The teacher I want to be

 First of all, I do love teaching. 

Second, I believe in flexibility, and my syllabus has all kinds of alternative assignments, escape clauses, and get out of jail free extensions built into it--all stated right up front, with no need to have class privilege to know that they're available. I talk about them. They're in the syllabus. I email students about them, if they seem not to know.

For a lot of years--decades, even--this has been enough. If a student tries, it's hard not to succeed if they put any effort at all into it, because there's always another way. They may not get the grade that they think their writing deserves, because they insist that I'm the only teacher who's ever told them about picayune details like writing in complete sentences; however, they usually come around once we've met for a few times and gone over their papers. But in my classes, there other ways to succeed.

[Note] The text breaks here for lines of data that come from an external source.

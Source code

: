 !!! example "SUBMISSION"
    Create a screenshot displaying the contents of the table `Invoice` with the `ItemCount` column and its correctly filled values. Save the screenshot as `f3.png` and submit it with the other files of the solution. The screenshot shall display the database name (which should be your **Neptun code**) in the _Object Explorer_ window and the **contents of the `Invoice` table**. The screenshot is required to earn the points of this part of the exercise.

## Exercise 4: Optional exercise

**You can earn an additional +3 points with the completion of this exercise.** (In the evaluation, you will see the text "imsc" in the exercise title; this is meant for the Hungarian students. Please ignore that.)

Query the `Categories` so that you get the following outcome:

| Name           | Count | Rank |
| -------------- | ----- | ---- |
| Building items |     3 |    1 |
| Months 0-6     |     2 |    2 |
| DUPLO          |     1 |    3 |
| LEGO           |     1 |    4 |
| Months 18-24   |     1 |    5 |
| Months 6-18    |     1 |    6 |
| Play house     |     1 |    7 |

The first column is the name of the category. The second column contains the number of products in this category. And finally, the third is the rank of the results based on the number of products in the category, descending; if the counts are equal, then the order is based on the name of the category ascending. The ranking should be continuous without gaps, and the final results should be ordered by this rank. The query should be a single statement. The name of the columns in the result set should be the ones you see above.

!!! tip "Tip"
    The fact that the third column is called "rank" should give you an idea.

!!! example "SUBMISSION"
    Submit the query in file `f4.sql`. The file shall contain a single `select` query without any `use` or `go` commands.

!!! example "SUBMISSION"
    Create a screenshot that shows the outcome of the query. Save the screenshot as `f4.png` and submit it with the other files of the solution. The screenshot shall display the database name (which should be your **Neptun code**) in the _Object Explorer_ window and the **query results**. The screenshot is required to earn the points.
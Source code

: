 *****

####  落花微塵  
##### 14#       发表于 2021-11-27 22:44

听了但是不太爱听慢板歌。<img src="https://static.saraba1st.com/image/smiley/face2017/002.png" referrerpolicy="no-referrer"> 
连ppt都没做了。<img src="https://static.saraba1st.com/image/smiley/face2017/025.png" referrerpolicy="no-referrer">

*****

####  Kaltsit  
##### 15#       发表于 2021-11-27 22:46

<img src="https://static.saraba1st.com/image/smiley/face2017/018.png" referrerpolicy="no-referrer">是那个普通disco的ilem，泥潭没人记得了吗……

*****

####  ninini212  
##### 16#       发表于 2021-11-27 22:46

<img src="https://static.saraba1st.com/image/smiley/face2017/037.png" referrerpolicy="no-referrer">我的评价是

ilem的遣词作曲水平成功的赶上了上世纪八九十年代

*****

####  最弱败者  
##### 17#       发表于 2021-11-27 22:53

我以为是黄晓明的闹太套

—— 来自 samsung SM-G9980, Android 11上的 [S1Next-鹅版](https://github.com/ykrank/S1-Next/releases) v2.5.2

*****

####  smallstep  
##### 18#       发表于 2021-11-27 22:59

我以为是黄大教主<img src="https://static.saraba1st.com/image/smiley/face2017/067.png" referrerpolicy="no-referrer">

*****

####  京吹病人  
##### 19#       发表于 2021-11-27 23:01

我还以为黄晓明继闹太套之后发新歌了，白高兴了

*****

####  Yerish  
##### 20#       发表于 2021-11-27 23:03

Yet it's been a tough semester for us all. Contra academic conferences, which are so over COVID, my students are getting sick regularly despite being vaxxed, and I've made a lot of allowances for that. I've responded to emails on weekends. I've been available. I've given feedback. I've met with them. I've notified them through the course space if they didn't turn in papers (online classes--you kind of have to do this). I have put in more hours on teaching this semester than in any recent semester I can remember.

And now, a minute and a half before grades are due, students who haven't checked into the course space for literally months want to turn in assignments that they had ignored for said months. Or they've skipped a bunch of assignments but are emailing "I need an A." Or they start rules-lawyering over some minor point, which is hard to do given the really specific details in the syllabus. Or “I have a lot of work in my other [implied: more important] classes and am handing this in late.”

And with all the "take it easy on your students; COVID, etc." directives being issued, it's hard to say no without seeming like a monster.

It's probably for this reason that I'm finding this really dispiriting, even though I know I shouldn't take it personally. It's like some kind of fall from grace, or a fall from the kind of teacher I thought I was and want to be. This didn't happen in the Before Times, or happen as much, and it didn't bother me when it did because I could just point to the numbers. 

I don't want to be that tough old rounder who rejoices in saying no, but it's getting harder to keep that store of goodwill and enthusiasm flowing and to be the kind of teacher I want to be.





3 comments:

gwinne said...

Yeah....I hear this. I used contract grading with a clear but flexible rubric. Theoretically anyone who did everything could get an A/4.0. They wrote self-assessment statements in which they could talk about the issues they faced during the semester and argue for some more grace. But I had folks who missed a third of the semester and turned in the majority of the work late/at the very last second think they should earn the same as someone who showed up literally every time and did everything right? I’m not OK with that it turns out. Most of those folks ended up in the B/3.0 range. I still consider that giving them a lot of grace because in the before times they would have failed based on absences alone.

undine said...

Gwinnett, I’m glad it’s not just me. The self-assessment you used sounds like a good way to go, but like you, I believe that there should be some acknowledgment that those who showed up and did the work, well, showed up and did the work.

Part of this is probably me being angry at myself for putting so much into it. It seemed as though every time I extended that extra grace or worked extra hard (on paper feedback, on getting papers back, etc.) it was a “no good deed left unpunished” response. Anyway, it’s almost over.

undine said...

That should be Gwinne—stupid autocorrect.